This finishes for now the datasets. We prepare a pdf file with the plots per species, showing for each species both datasets.

pdf("speciesplots200xxx.pdf")
par(mfrow=c(2,1))
for (i in 2:ncol(ct2005)){
  par(mar=c(0,4,4,2),xaxt="n")
  plot(ct2004$middate,log(ct2004[,i]+1),type="b",main=names(ct2004[i]),
        ylab="log Abundance (n/m3)",xlab="Time",
        xlim=c(as.Date("2004-01-01"),as.Date("2009-01-01")))
  par(mar=c(5,4,0.5,2),xaxt="s")
  plot(ct2005$middate,log(ct2005[,i]+1),type="b",
          ylab="log Abundance (n/m3)",
          xlab="Time",xlim=c(as.Date("2004-01-01"),as.Date("2009-01-01")))
  par(mar=c(5,4,4,2)+0.1)
}
par(mfrow=c(1,1))
dev.off()
## png 
##   2

Treatment of the 1959xx datasets

We extract both datasets from the overall dataset.

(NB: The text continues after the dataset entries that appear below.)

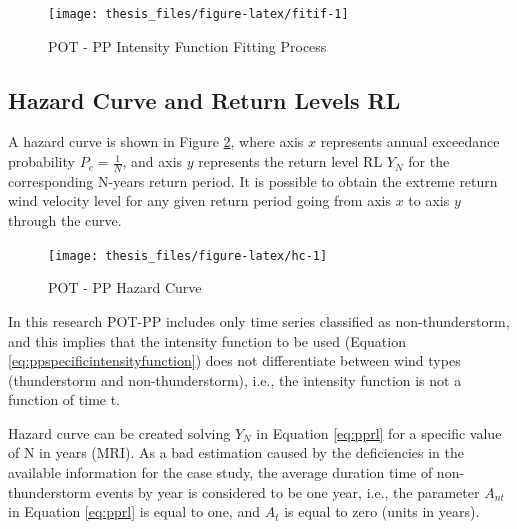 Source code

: \documentclass[12pt,twoside]{reedthesis}
\begin{document}
\footnotesize
\begin{figure}

{\centering \texttt{[image: thesis\_files/figure-latex/fitif-1]} 

}

\caption{POT - PP Intensity Function Fitting Process}\label{fig:fitif}
\end{figure}
\normalsize

\hypertarget{hazard-curve-and-return-levels-rl}{%
\subsection{Hazard Curve and Return Levels RL}\label{hazard-curve-and-return-levels-rl}}

A hazard curve is shown in Figure \ref{fig:hc}, where axis \(x\) represents annual exceedance probability \(P_e = \frac{1}{N}\), and axis \(y\) represents the return level RL \(Y_N\) for the corresponding N-years return period. It is possible to obtain the extreme return wind velocity level for any given return period going from axis \(x\) to axis \(y\) through the curve.

\footnotesize
\begin{figure}

{\centering \texttt{[image: thesis\_files/figure-latex/hc-1]} 

}

\caption{POT - PP Hazard Curve}\label{fig:hc}
\end{figure}
\normalsize

In this research POT-PP includes only time series classified as non-thunderstorm, and this implies that the intensity function to be used (Equation \eqref{eq:ppspecificintensityfunction}) does not differentiate between wind types (thunderstorm and non-thunderstorm), i.e., the intensity function is not a function of time t.

Hazard curve can be created solving \(Y_N\) in Equation \eqref{eq:pprl} for a specific value of N in years (MRI). As a bad estimation caused by the deficiencies in the available information for the case study, the average duration time of non-thunderstorm events by year is considered to be one year, i.e., the parameter \(A_{nt}\) in Equation \eqref{eq:pprl} is equal to one, and \(A_t\) is equal to zero (units in years).
\end{document}
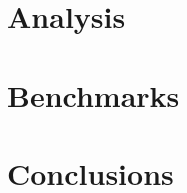 \documentclass[acmsmall,authordraft]{acmart}
\begin{document}
    \section{Analysis}
    \label{sec:analysis}
    

    \section{Benchmarks}
    \label{sec:benchmarks}
    

    \section{Conclusions}
    \label{sec:conclusions}
    

    
    
\end{document}
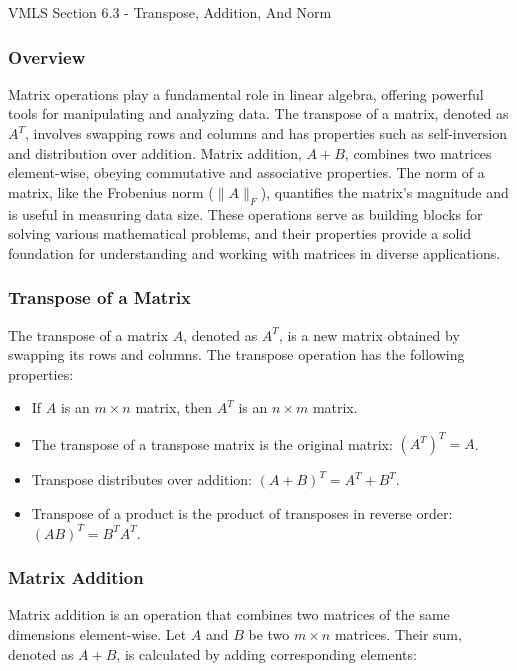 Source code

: \begin{notes}{VMLS Section 6.3 - Transpose, Addition, And Norm}
    \subsubsection*{Overview}

    Matrix operations play a fundamental role in linear algebra, offering powerful tools for manipulating and analyzing data. The transpose of a matrix, denoted as \(A^T\), involves swapping rows and 
    columns and has properties such as self-inversion and distribution over addition. Matrix addition, \(A + B\), combines two matrices element-wise, obeying commutative and associative properties. 
    The norm of a matrix, like the Frobenius norm (\(\|A\|_F\)), quantifies the matrix's magnitude and is useful in measuring data size. These operations serve as building blocks for solving various 
    mathematical problems, and their properties provide a solid foundation for understanding and working with matrices in diverse applications.

    \subsubsection*{Transpose of a Matrix}

    The transpose of a matrix $A$, denoted as $A^T$, is a new matrix obtained by swapping its rows and columns. The transpose operation has the following properties:
    
    \begin{itemize}
        \item If $A$ is an $m \times n$ matrix, then $A^T$ is an $n \times m$ matrix.
        \item The transpose of a transpose matrix is the original matrix: $(A^T)^T = A$.
        \item Transpose distributes over addition: $(A + B)^T = A^T + B^T$.
        \item Transpose of a product is the product of transposes in reverse order: $(AB)^T = B^TA^T$.
    \end{itemize}
    
    \subsubsection*{Matrix Addition}
    
    Matrix addition is an operation that combines two matrices of the same dimensions element-wise. Let $A$ and $B$ be two $m \times n$ matrices. Their sum, denoted as $A + B$, is calculated by adding 
    corresponding elements:
    

\end{notes}
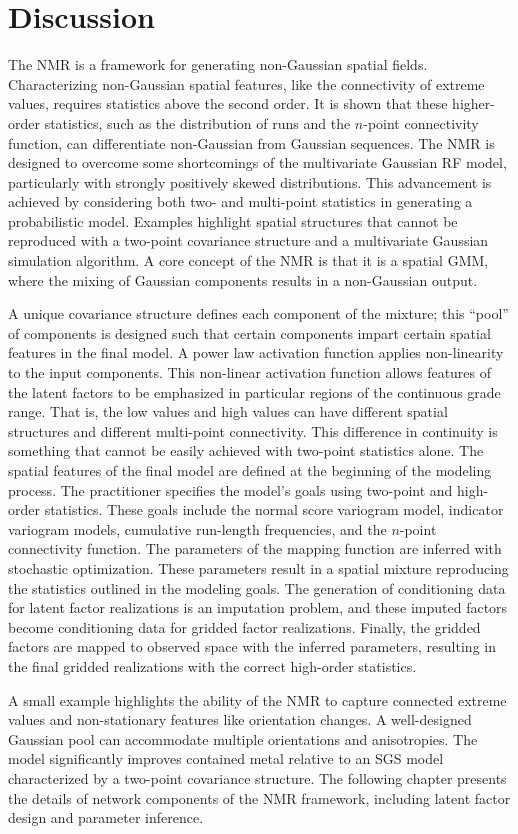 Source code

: \FloatBarrier
\section{Discussion}
\label{sec:03discuss}

The \gls{NMR} is a framework for generating non-Gaussian spatial fields. Characterizing non-Gaussian spatial features, like the connectivity of extreme values, requires statistics above the second order. It is shown that these higher-order statistics, such as the distribution of runs and the $n$-point connectivity function, can differentiate non-Gaussian from Gaussian sequences. The \gls{NMR} is designed to overcome some shortcomings of the multivariate Gaussian \gls{RF} model, particularly with strongly positively skewed distributions. This advancement is achieved by considering both two- and multi-point statistics in generating a probabilistic model. Examples highlight spatial structures that cannot be reproduced with a two-point covariance structure and a multivariate Gaussian simulation algorithm. A core concept of the \gls{NMR} is that it is a spatial \gls{GMM}, where the mixing of Gaussian components results in a non-Gaussian output.

A unique covariance structure defines each component of the mixture; this ``pool'' of components is designed such that certain components impart certain spatial features in the final model. A power law activation function applies non-linearity to the input components. This non-linear activation function allows features of the latent factors to be emphasized in particular regions of the continuous grade range. That is, the low values and high values can have different spatial structures and different multi-point connectivity. This difference in continuity is something that cannot be easily achieved with two-point statistics alone. The spatial features of the final model are defined at the beginning of the modeling process. The practitioner specifies the model's goals using two-point and high-order statistics. These goals include the normal score variogram model, indicator variogram models, cumulative run-length frequencies, and the $n$-point connectivity function. The parameters of the mapping function are inferred with stochastic optimization. These parameters result in a spatial mixture reproducing the statistics outlined in the modeling goals. The generation of conditioning data for latent factor realizations is an imputation problem, and these imputed factors become conditioning data for gridded factor realizations. Finally, the gridded factors are mapped to observed space with the inferred parameters, resulting in the final gridded realizations with the correct high-order statistics.

A small example highlights the ability of the \gls{NMR} to capture connected extreme values and non-stationary features like orientation changes. A well-designed Gaussian pool can accommodate multiple orientations and anisotropies. The model significantly improves contained metal relative to an \gls{SGS} model characterized by a two-point covariance structure. The following chapter presents the details of network components of the \gls{NMR} framework, including latent factor design and parameter inference.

Next we check for lifestages and sex. Sometimes a lifestage is indicated for Salpa, but only in the second of the two data sets. We check whether this results in two occurrences of the species at the same date. It does. We further check for which species no lifestages are indicated. For Pyrosoma, Pterotrachea and Lampetia lifestages are never indicated, for all other species they are always indicated.

bd1959<-bd[substr(bd$measurementremarks,1,4)=="1959",]
unique(bd1959$lifestage)
## [1] ""             "oozoids"      "blastozooids"
unique(bd1959$sex)
## [1] ""
unique(bd1959$measurementremarks[bd1959$lifestage!=""])
## [1] "1959ThalMollCten"
sf<-dcast(bd1959,middate~scientificname_accepted,
          fun.aggregate = function(x) length(x[x>0]),
          value.var = "measurementvalue")
print(max(sf[,2:ncol(sf)]))
## [1] 2
for (i in 2:ncol(sf)) print(paste(names(sf)[i],max(sf[,i])))
## [1] "Abylopsis tetragona 1"
## [1] "Chelophyes appendiculata 1"
## [1] "Doliolum nationalis 1"
## [1] "Hippopodius hippopus 1"
## [1] "Ihlea punctata 2"
## [1] "Lampetia 1"
## [1] "Lensia conoidea 1"
## [1] "Lensia subtilis 1"
## [1] "Muggiaea atlantica 1"
## [1] "Muggiaea kochii 1"
## [1] "Pterotrachea 1"
## [1] "Pterotracheidae 1"
## [1] "Pyrosoma 1"
## [1] "Pyrosoma atlanticum 1"
## [1] "Salpa fusiformis 2"
## [1] "Thalia democratica 2"
print(unique(bd1959$scientificname_accepted[bd1959$measurementremarks==
              "1959ThalMollCten" & bd1959$lifestage==""]))
## [1] "Pyrosoma"     "Pterotrachea" "Lampetia"
print(which(bd1959$scientificname_accepted==
              "Pyrosoma"&bd1959$lifestage!=""))
## integer(0)
print(which(bd1959$scientificname_accepted==
              "Pterotrachea"&bd1959$lifestage!=""))
## integer(0)
print(which(bd1959$scientificname_accepted==
              "Lampetia"&bd1959$lifestage!=""))
## integer(0)

What to do with the lifestages? They are not indicated in the first subdataset, which is the big majority of samples. We decide for now to lump them, so as to make the two datasets comparable in this respect.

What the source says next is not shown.